● **WHAT YOU HAVE TO DO**: Look through the records below and copy each line that includes the word "experiment".

□ □ □ □ □ □ □

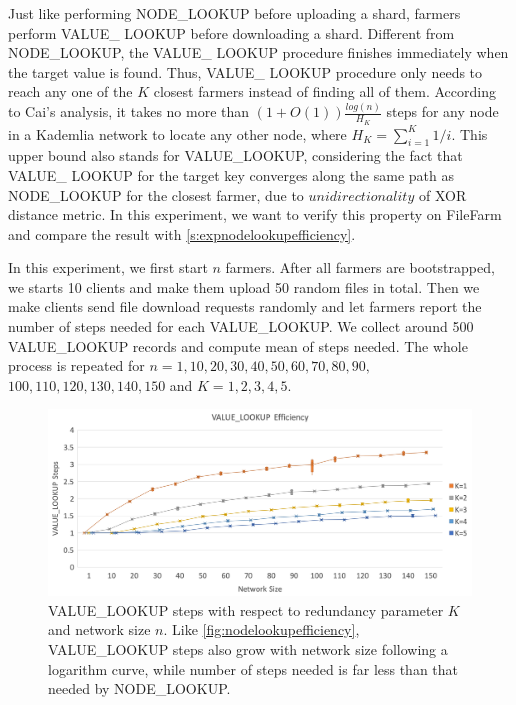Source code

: Just like performing NODE\_LOOKUP before uploading a shard, farmers perform VALUE\_ LOOKUP before downloading a shard. Different from NODE\_LOOKUP, the VALUE\_ LOOKUP procedure finishes immediately when the target value is found. Thus, VALUE\_ LOOKUP procedure only needs to reach any one of the $K$ closest farmers instead of finding all of them. According to Cai's analysis\cite{cai2013probabilistic}, it takes no more than $(1+O(1))\frac{log(n)}{H_{K}}$ steps for any node in a Kademlia network to locate any other node, where $H_K = \sum_{i=1}^{K} 1/i$. This upper bound also stands for VALUE\_LOOKUP, considering the fact that VALUE\_ LOOKUP for the target key converges along the same path as NODE\_LOOKUP for the closest farmer, due to $unidirectionality$ of XOR distance metric. In this experiment, we want to verify this property on FileFarm and compare the result with \ref{s:expnodelookupefficiency}.

In this experiment, we first start $n$ farmers. After all farmers are bootstrapped, we starts 10 clients and make them upload 50 random files in total. Then we make clients send file download requests randomly and let farmers report the number of steps needed for each VALUE\_LOOKUP. We collect around 500 VALUE\_LOOKUP records and compute mean of steps needed. The whole process is repeated for  $n=1,10,20,30,40,50,60,70,80,90,$ $100,110,120,130,140,150$ and $K=1,2,3,4,5$.

\begin{figure}[hbt]
\centering
  \includegraphics[width=14cm]{charts/chart_value_lookup_efficiency.png}
  \caption[VALUE\_LOOKUP steps with respect to $K$ and network size $n$]{VALUE\_LOOKUP steps with respect to redundancy parameter $K$ and network size $n$. Like \ref{fig:nodelookupefficiency}, VALUE\_LOOKUP steps also grow with network size following a logarithm curve, while number of steps needed is far less than that needed by NODE\_LOOKUP.}
  \label{fig:valuelookupefficiency}
\end{figure}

□ □ □ □ □ □ □

● **EXPECTED ANSWER**:
: Just like performing NODE\_LOOKUP before uploading a shard, farmers perform VALUE\_ LOOKUP before downloading a shard. Different from NODE\_LOOKUP, the VALUE\_ LOOKUP procedure finishes immediately when the target value is found. Thus, VALUE\_ LOOKUP procedure only needs to reach any one of the $K$ closest farmers instead of finding all of them. According to Cai's analysis\cite{cai2013probabilistic}, it takes no more than $(1+O(1))\frac{log(n)}{H_{K}}$ steps for any node in a Kademlia network to locate any other node, where $H_K = \sum_{i=1}^{K} 1/i$. This upper bound also stands for VALUE\_LOOKUP, considering the fact that VALUE\_ LOOKUP for the target key converges along the same path as NODE\_LOOKUP for the closest farmer, due to $unidirectionality$ of XOR distance metric. In this experiment, we want to verify this property on FileFarm and compare the result with \ref{s:expnodelookupefficiency}.
In this experiment, we first start $n$ farmers. After all farmers are bootstrapped, we starts 10 clients and make them upload 50 random files in total. Then we make clients send file download requests randomly and let farmers report the number of steps needed for each VALUE\_LOOKUP. We collect around 500 VALUE\_LOOKUP records and compute mean of steps needed. The whole process is repeated for  $n=1,10,20,30,40,50,60,70,80,90,$ $100,110,120,130,140,150$ and $K=1,2,3,4,5$.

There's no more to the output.